A formulation of dihydroergotamine (DHE) in a nasal powder form was no different than placebo for relief from pain and annoying symptoms at 2 hours post dose.
An effort to create a treatment for acute migraine pain out of a reformulated existing drug suffered a setback Thursday, as biopharmaceutical firm Satsuma Pharmaceuticals said a late-stage trial of its dihydroergotamine (DHE) nasal powder did not reach statistical significance.
In a statement, the company said the drug, STS101, was no different from placebo at either of the 2 co-primary end points: freedom from pain and relief of the most bothersome symptom (including photophobia, phonophobia, or nausea) at 2 hours post administration. The phase 3 trial, EMERGE, tested STS101 at 2 dosages: 3.9 mg and 5.2 mg.

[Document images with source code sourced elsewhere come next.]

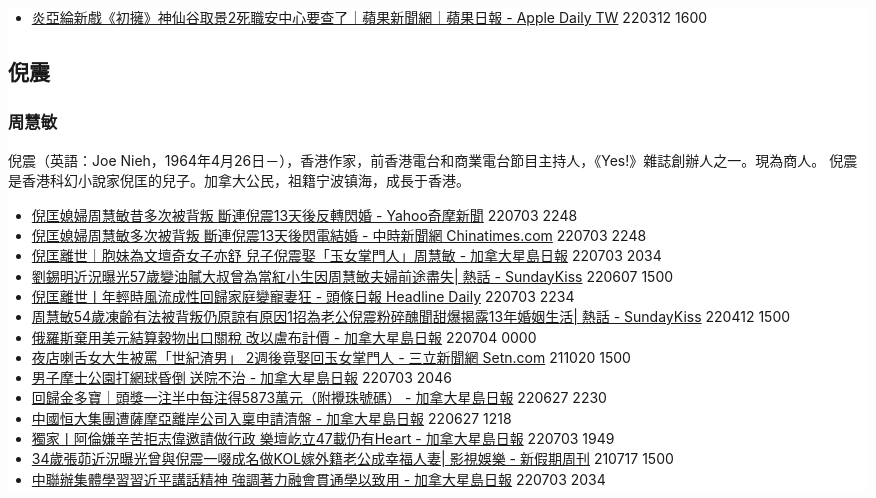 - [炎亞綸新戲《初擁》神仙谷取景2死職安中心要查了｜蘋果新聞網｜蘋果日報 - Apple Daily TW](https://www.appledaily.com.tw/entertainment/20220312/D5IPTL7EHJHTFESMM3M4AXHA3Y "炎亞綸新戲《初擁》神仙谷取景2死職安中心要查了｜蘋果新聞網｜蘋果日報 - Apple Daily TW") 220312 1600

## 倪震

### 周慧敏

倪震（英語：Joe Nieh，1964年4月26日－），香港作家，前香港電台和商業電台節目主持人，《Yes!》雜誌創辦人之一。現為商人。
倪震是香港科幻小說家倪匡的兒子。加拿大公民，祖籍宁波镇海，成長于香港。
- [倪匡媳婦周慧敏昔多次被背叛 斷連倪震13天後反轉閃婚 - Yahoo奇摩新聞](https://tw.news.yahoo.com/%E5%80%AA%E5%8C%A1%E5%AA%B3%E5%A9%A6%E5%91%A8%E6%85%A7%E6%95%8F%E5%A4%9A%E6%AC%A1%E8%A2%AB%E8%83%8C%E5%8F%9B-%E6%96%B7%E9%80%A3%E5%80%AA%E9%9C%8713%E5%A4%A9%E5%BE%8C%E9%96%83%E9%9B%BB%E7%B5%90%E5%A9%9A-144801583.html "倪匡媳婦周慧敏昔多次被背叛 斷連倪震13天後反轉閃婚 - Yahoo奇摩新聞") 220703 2248
- [倪匡媳婦周慧敏多次被背叛 斷連倪震13天後閃電結婚 - 中時新聞網 Chinatimes.com](https://www.chinatimes.com/realtimenews/20220703003063-260404?ctrack=pc_main_rtime_p02 "倪匡媳婦周慧敏多次被背叛 斷連倪震13天後閃電結婚 - 中時新聞網 Chinatimes.com") 220703 2248
- [倪匡離世｜胞妹為文壇奇女子亦舒 兒子倪震娶「玉女掌門人」周慧敏 - 加拿大星島日報](https://www.singtao.ca/5880342/2022-07-03/news-%C2%A0%E5%80%AA%E5%8C%A1%E9%9B%A2%E4%B8%96%EF%BD%9C%E8%83%9E%E5%A6%B9%E7%82%BA%E6%96%87%E5%A3%87%E5%A5%87%E5%A5%B3%E5%AD%90%E4%BA%A6%E8%88%92+%E5%85%92%E5%AD%90%E5%80%AA%E9%9C%87%E5%A8%B6%E3%80%8C%E7%8E%89%E5%A5%B3%E6%8E%8C%E9%96%80%E4%BA%BA%E3%80%8D%E5%91%A8%E6%85%A7%E6%95%8F/ "倪匡離世｜胞妹為文壇奇女子亦舒 兒子倪震娶「玉女掌門人」周慧敏 - 加拿大星島日報") 220703 2034
- [劉錫明近況曝光57歲變油膩大叔曾為當紅小生因周慧敏夫婦前途盡失| 熱話 - SundayKiss](https://www.sundaykiss.com/%E7%86%B1%E8%A9%B1/%E5%8A%89%E9%8C%AB%E6%98%8E-%E5%91%A8%E6%85%A7%E6%95%8F-%E6%AF%92%E7%98%A4%E6%98%8E-%E5%80%AA%E9%9C%87-ctb035-837802/ "劉錫明近況曝光57歲變油膩大叔曾為當紅小生因周慧敏夫婦前途盡失| 熱話 - SundayKiss") 220607 1500
- [倪匡離世丨年輕時風流成性回歸家庭變寵妻狂 - 頭條日報 Headline Daily](https://hd.stheadline.com/life/ent/realtime/2351673/%E5%8D%B3%E6%99%82-%E5%A8%9B%E6%A8%82-%E5%80%AA%E5%8C%A1%E9%9B%A2%E4%B8%96%E4%B8%A8%E5%B9%B4%E8%BC%95%E6%99%82%E9%A2%A8%E6%B5%81%E6%88%90%E6%80%A7-%E5%9B%9E%E6%AD%B8%E5%AE%B6%E5%BA%AD%E8%AE%8A%E5%AF%B5%E5%A6%BB%E7%8B%82 "倪匡離世丨年輕時風流成性回歸家庭變寵妻狂 - 頭條日報 Headline Daily") 220703 2234
- [周慧敏54歲凍齡有法被背叛仍原諒有原因1招為老公倪震粉碎醜聞甜爆揭露13年婚姻生活| 熱話 - SundayKiss](https://www.sundaykiss.com/%E7%86%B1%E8%A9%B1/%E5%91%A8%E6%85%A7%E6%95%8F-%E5%80%AA%E9%9C%87-ctb082-814613/ "周慧敏54歲凍齡有法被背叛仍原諒有原因1招為老公倪震粉碎醜聞甜爆揭露13年婚姻生活| 熱話 - SundayKiss") 220412 1500
- [俄羅斯棄用美元結算穀物出口關稅 改以盧布計價 - 加拿大星島日報](https://www.singtao.ca/5880548/2022-07-03/news-%E4%BF%84%E7%BE%85%E6%96%AF%E6%A3%84%E7%94%A8%E7%BE%8E%E5%85%83%E7%B5%90%E7%AE%97%E7%A9%80%E7%89%A9%E5%87%BA%E5%8F%A3%E9%97%9C%E7%A8%85+%E6%94%B9%E4%BB%A5%E7%9B%A7%E5%B8%83%E8%A8%88%E5%83%B9/?variant=zh-hk "俄羅斯棄用美元結算穀物出口關稅 改以盧布計價 - 加拿大星島日報") 220704 0000
- [夜店喇舌女大生被罵「世紀渣男」 2週後竟娶回玉女掌門人 - 三立新聞網 Setn.com](https://www.setn.com/News.aspx?NewsID=1014587 "夜店喇舌女大生被罵「世紀渣男」 2週後竟娶回玉女掌門人 - 三立新聞網 Setn.com") 211020 1500
- [男子摩士公園打網球昏倒 送院不治 - 加拿大星島日報](https://www.singtao.ca/5880367/2022-07-03/news-%E7%94%B7%E5%AD%90%E6%91%A9%E5%A3%AB%E5%85%AC%E5%9C%92%E6%89%93%E7%B6%B2%E7%90%83%E6%98%8F%E5%80%92+%E9%80%81%E9%99%A2%E4%B8%8D%E6%B2%BB/ "男子摩士公園打網球昏倒 送院不治 - 加拿大星島日報") 220703 2046
- [回歸金多寶｜頭獎一注半中每注得5873萬元（附攪珠號碼） - 加拿大星島日報](https://www.singtao.ca/5867328/2022-06-27/news-%E5%9B%9E%E6%AD%B8%E9%87%91%E5%A4%9A%E5%AF%B6%EF%BD%9C%E9%A0%AD%E7%8D%8E%E4%B8%80%E6%B3%A8%E5%8D%8A%E4%B8%AD%E6%AF%8F%E6%B3%A8%E5%BE%975873%E8%90%AC%E5%85%83%EF%BC%88%E9%99%84%E6%94%AA%E7%8F%A0%E8%99%9F%E7%A2%BC%EF%BC%89/ "回歸金多寶｜頭獎一注半中每注得5873萬元（附攪珠號碼） - 加拿大星島日報") 220627 2230
- [中國恒大集團遭薩摩亞離岸公司入稟申請清盤 - 加拿大星島日報](https://www.singtao.ca/5866036/2022-06-26/news-%E4%B8%AD%E5%9C%8B%E6%81%92%E5%A4%A7%E9%9B%86%E5%9C%98%E9%81%AD%E8%96%A9%E6%91%A9%E4%BA%9E%E9%9B%A2%E5%B2%B8%E5%85%AC%E5%8F%B8%E5%85%A5%E7%A8%9F%E7%94%B3%E8%AB%8B%E6%B8%85%E7%9B%A4%C2%A0/ "中國恒大集團遭薩摩亞離岸公司入稟申請清盤 - 加拿大星島日報") 220627 1218
- [獨家丨阿倫嫌辛苦拒志偉邀請做行政 樂壇屹立47載仍有Heart - 加拿大星島日報](https://www.singtao.ca/5880290/2022-07-03/news-%E7%8D%A8%E5%AE%B6%E4%B8%A8%E9%98%BF%E5%80%AB%E5%AB%8C%E8%BE%9B%E8%8B%A6%E6%8B%92%E5%BF%97%E5%81%89%E9%82%80%E8%AB%8B%E5%81%9A%E8%A1%8C%E6%94%BF++%E6%A8%82%E5%A3%87%E5%B1%B9%E7%AB%8B47%E8%BC%89%E4%BB%8D%E6%9C%89Heart/?variant=zh-hk "獨家丨阿倫嫌辛苦拒志偉邀請做行政 樂壇屹立47載仍有Heart - 加拿大星島日報") 220703 1949
- [34歲張茆近況曝光曾與倪震一啜成名做KOL嫁外籍老公成幸福人妻| 影視娛樂 - 新假期周刊](https://www.weekendhk.com/entertainment/%E5%BC%B5%E8%8C%86-%E5%80%AA%E9%9C%87-%E5%91%A8%E6%85%A7%E6%95%8F-%E5%B0%8B%E6%89%BE%E5%AE%B6%E9%A6%99%E6%83%85-plt-1161516/ "34歲張茆近況曝光曾與倪震一啜成名做KOL嫁外籍老公成幸福人妻| 影視娛樂 - 新假期周刊") 210717 1500
- [中聯辦集體學習習近平講話精神 強調著力融會貫通學以致用 - 加拿大星島日報](https://www.singtao.ca/5880348/2022-07-03/news-%E4%B8%AD%E8%81%AF%E8%BE%A6%E9%9B%86%E9%AB%94%E5%AD%B8%E7%BF%92%E7%BF%92%E8%BF%91%E5%B9%B3%E8%AC%9B%E8%A9%B1%E7%B2%BE%E7%A5%9E+%E5%BC%B7%E8%AA%BF%E8%91%97%E5%8A%9B%E8%9E%8D%E6%9C%83%E8%B2%AB%E9%80%9A%E5%AD%B8%E4%BB%A5%E8%87%B4%E7%94%A8/?variant=zh-hk "中聯辦集體學習習近平講話精神 強調著力融會貫通學以致用 - 加拿大星島日報") 220703 2034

The company said the drug was well tolerated, with no reports of serious adverse events and low adverse event rates. Topline data showed numerical differences vs placebo for both dosages, and the company said both dosages were significantly better than placebo at 3 hours post administration and at later times.
The president and CEO of Satsuma, John Kollins, said the firm was “surprised and disappointed” at the results and that the company would be continuing the analysis of trial data and considering its future business plans. Satsuma said it had cash, cash equivalents, and marketable securities of $93.7 million as of June 30, 2020.
The phase 3 EMERGE efficacy trial is a multicenter, single-dose, randomized, double-blind, placebo-controlled, parallel group US study with more than 1140 patients.
Participants were randomized (1:1:1) to receive 1 of 3 treatments: DHE 3.9 mg, DHE 5.2 mg, or matching placebo to use during their next migraine attack of at least moderate pain severity. The trial was statistically designed for greater than 99% power for the freedom-from-pain end point and greater than 95% power for the freedom-from-most-bothersome-symptom endpoint.
DHE is a derivative of ergotamine. A recent article called it “an older drug with an interesting history.” It is currently indicated for migraine in the United States via intravenous, intramuscular, and subcutaneous routes; it is also used in other countries in additional formulations. It was also the treatment for acute migraines before the development of triptans.